- _What to do_:
Copy all records exactly; omit pictures.

- _Task inputs_:
= = = = =

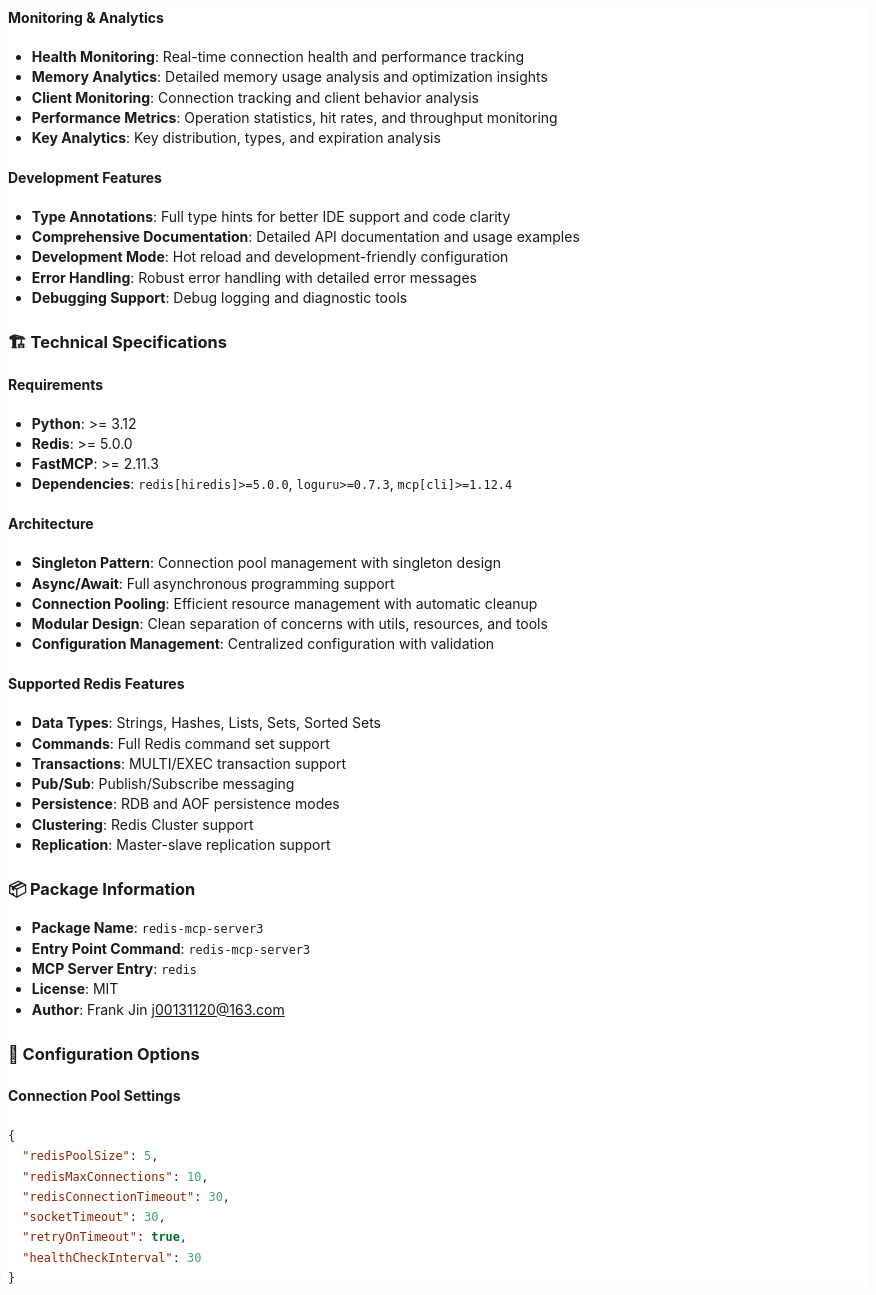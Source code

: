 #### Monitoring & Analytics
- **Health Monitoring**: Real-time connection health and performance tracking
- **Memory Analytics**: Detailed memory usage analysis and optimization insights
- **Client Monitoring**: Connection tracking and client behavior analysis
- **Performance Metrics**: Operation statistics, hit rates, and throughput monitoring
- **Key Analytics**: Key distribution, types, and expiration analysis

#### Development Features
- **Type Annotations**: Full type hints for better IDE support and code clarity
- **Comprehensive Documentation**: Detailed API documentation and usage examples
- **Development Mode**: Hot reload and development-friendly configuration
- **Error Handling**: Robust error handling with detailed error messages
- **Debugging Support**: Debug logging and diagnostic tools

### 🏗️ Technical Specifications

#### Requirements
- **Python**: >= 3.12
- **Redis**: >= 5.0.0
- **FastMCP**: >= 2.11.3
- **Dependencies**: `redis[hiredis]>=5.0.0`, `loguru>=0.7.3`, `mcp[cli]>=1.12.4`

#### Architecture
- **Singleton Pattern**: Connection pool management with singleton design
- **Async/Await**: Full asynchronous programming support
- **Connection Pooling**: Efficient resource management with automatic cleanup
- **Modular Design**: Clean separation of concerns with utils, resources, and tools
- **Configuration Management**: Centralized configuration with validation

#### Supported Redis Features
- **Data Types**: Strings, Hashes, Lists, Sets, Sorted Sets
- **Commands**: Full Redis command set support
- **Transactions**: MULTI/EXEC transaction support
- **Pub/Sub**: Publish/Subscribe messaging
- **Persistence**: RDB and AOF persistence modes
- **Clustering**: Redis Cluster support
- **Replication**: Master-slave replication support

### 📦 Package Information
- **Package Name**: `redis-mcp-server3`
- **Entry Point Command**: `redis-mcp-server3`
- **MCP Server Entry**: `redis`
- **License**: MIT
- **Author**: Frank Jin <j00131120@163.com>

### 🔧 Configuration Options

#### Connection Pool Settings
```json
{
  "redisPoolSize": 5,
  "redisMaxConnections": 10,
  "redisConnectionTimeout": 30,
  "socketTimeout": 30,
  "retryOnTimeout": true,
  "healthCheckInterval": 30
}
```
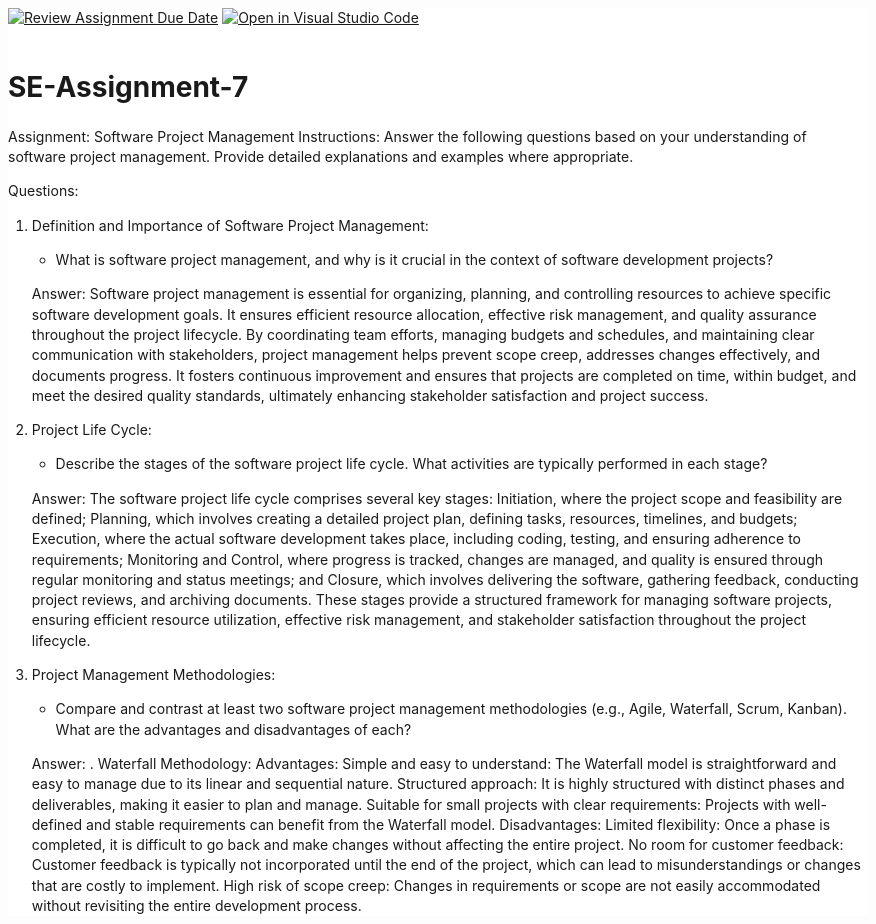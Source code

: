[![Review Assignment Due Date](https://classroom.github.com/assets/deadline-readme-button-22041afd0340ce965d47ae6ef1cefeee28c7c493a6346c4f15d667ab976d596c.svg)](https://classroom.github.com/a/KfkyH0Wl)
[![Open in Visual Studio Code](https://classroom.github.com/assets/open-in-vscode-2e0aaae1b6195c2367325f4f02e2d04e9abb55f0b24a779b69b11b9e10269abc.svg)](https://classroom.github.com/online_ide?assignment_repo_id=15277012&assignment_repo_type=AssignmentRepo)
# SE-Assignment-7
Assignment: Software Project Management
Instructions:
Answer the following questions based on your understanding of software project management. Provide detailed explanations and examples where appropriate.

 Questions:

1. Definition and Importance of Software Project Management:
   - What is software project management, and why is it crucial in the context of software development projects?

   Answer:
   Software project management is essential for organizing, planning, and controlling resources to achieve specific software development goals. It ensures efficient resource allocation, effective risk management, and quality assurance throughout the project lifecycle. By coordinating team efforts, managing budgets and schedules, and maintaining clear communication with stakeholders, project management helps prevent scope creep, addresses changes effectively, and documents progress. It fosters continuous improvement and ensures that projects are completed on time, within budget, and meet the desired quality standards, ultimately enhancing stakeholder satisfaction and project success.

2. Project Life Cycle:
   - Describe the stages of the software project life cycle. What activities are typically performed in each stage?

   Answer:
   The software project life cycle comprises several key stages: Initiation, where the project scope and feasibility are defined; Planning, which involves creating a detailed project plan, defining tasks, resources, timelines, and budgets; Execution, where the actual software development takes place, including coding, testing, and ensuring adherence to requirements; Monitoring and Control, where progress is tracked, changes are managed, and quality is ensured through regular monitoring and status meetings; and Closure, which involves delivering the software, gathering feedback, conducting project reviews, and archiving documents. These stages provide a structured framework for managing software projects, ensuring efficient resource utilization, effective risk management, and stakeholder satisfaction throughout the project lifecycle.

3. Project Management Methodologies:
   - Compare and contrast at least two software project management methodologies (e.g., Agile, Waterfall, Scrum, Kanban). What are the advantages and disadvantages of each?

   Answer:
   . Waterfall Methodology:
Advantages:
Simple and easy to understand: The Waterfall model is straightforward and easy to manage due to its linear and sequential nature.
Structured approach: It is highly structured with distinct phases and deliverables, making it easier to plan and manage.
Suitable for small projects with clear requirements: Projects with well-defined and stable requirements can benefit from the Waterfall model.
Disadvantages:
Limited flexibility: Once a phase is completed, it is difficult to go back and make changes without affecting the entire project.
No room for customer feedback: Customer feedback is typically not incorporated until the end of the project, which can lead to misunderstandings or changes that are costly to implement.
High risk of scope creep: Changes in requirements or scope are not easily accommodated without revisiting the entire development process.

= = = = =

- _Exercise solution_:
Source code

: #### Monitoring & Analytics
- **Health Monitoring**: Real-time connection health and performance tracking
- **Memory Analytics**: Detailed memory usage analysis and optimization insights
- **Client Monitoring**: Connection tracking and client behavior analysis
- **Performance Metrics**: Operation statistics, hit rates, and throughput monitoring
- **Key Analytics**: Key distribution, types, and expiration analysis

#### Development Features
- **Type Annotations**: Full type hints for better IDE support and code clarity
- **Comprehensive Documentation**: Detailed API documentation and usage examples
- **Development Mode**: Hot reload and development-friendly configuration
- **Error Handling**: Robust error handling with detailed error messages
- **Debugging Support**: Debug logging and diagnostic tools

### 🏗️ Technical Specifications

#### Requirements
- **Python**: >= 3.12
- **Redis**: >= 5.0.0
- **FastMCP**: >= 2.11.3
- **Dependencies**: `redis[hiredis]>=5.0.0`, `loguru>=0.7.3`, `mcp[cli]>=1.12.4`

#### Architecture
- **Singleton Pattern**: Connection pool management with singleton design
- **Async/Await**: Full asynchronous programming support
- **Connection Pooling**: Efficient resource management with automatic cleanup
- **Modular Design**: Clean separation of concerns with utils, resources, and tools
- **Configuration Management**: Centralized configuration with validation

#### Supported Redis Features
- **Data Types**: Strings, Hashes, Lists, Sets, Sorted Sets
- **Commands**: Full Redis command set support
- **Transactions**: MULTI/EXEC transaction support
- **Pub/Sub**: Publish/Subscribe messaging
- **Persistence**: RDB and AOF persistence modes
- **Clustering**: Redis Cluster support
- **Replication**: Master-slave replication support

### 📦 Package Information
- **Package Name**: `redis-mcp-server3`
- **Entry Point Command**: `redis-mcp-server3`
- **MCP Server Entry**: `redis`
- **License**: MIT
- **Author**: Frank Jin <j00131120@163.com>

### 🔧 Configuration Options

#### Connection Pool Settings
```json
{
  "redisPoolSize": 5,
  "redisMaxConnections": 10,
  "redisConnectionTimeout": 30,
  "socketTimeout": 30,
  "retryOnTimeout": true,
  "healthCheckInterval": 30
}
```
Source code

:[![Review Assignment Due Date](https://classroom.github.com/assets/deadline-readme-button-22041afd0340ce965d47ae6ef1cefeee28c7c493a6346c4f15d667ab976d596c.svg)](https://classroom.github.com/a/KfkyH0Wl)
[![Open in Visual Studio Code](https://classroom.github.com/assets/open-in-vscode-2e0aaae1b6195c2367325f4f02e2d04e9abb55f0b24a779b69b11b9e10269abc.svg)](https://classroom.github.com/online_ide?assignment_repo_id=15277012&assignment_repo_type=AssignmentRepo)
# SE-Assignment-7
Assignment: Software Project Management
Instructions:
Answer the following questions based on your understanding of software project management. Provide detailed explanations and examples where appropriate.

 Questions:

1. Definition and Importance of Software Project Management:
   - What is software project management, and why is it crucial in the context of software development projects?

   Answer:
   Software project management is essential for organizing, planning, and controlling resources to achieve specific software development goals. It ensures efficient resource allocation, effective risk management, and quality assurance throughout the project lifecycle. By coordinating team efforts, managing budgets and schedules, and maintaining clear communication with stakeholders, project management helps prevent scope creep, addresses changes effectively, and documents progress. It fosters continuous improvement and ensures that projects are completed on time, within budget, and meet the desired quality standards, ultimately enhancing stakeholder satisfaction and project success.

2. Project Life Cycle:
   - Describe the stages of the software project life cycle. What activities are typically performed in each stage?

   Answer:
   The software project life cycle comprises several key stages: Initiation, where the project scope and feasibility are defined; Planning, which involves creating a detailed project plan, defining tasks, resources, timelines, and budgets; Execution, where the actual software development takes place, including coding, testing, and ensuring adherence to requirements; Monitoring and Control, where progress is tracked, changes are managed, and quality is ensured through regular monitoring and status meetings; and Closure, which involves delivering the software, gathering feedback, conducting project reviews, and archiving documents. These stages provide a structured framework for managing software projects, ensuring efficient resource utilization, effective risk management, and stakeholder satisfaction throughout the project lifecycle.

3. Project Management Methodologies:
   - Compare and contrast at least two software project management methodologies (e.g., Agile, Waterfall, Scrum, Kanban). What are the advantages and disadvantages of each?

   Answer:
   . Waterfall Methodology:
Advantages:
Simple and easy to understand: The Waterfall model is straightforward and easy to manage due to its linear and sequential nature.
Structured approach: It is highly structured with distinct phases and deliverables, making it easier to plan and manage.
Suitable for small projects with clear requirements: Projects with well-defined and stable requirements can benefit from the Waterfall model.
Disadvantages:
Limited flexibility: Once a phase is completed, it is difficult to go back and make changes without affecting the entire project.
No room for customer feedback: Customer feedback is typically not incorporated until the end of the project, which can lead to misunderstandings or changes that are costly to implement.
High risk of scope creep: Changes in requirements or scope are not easily accommodated without revisiting the entire development process.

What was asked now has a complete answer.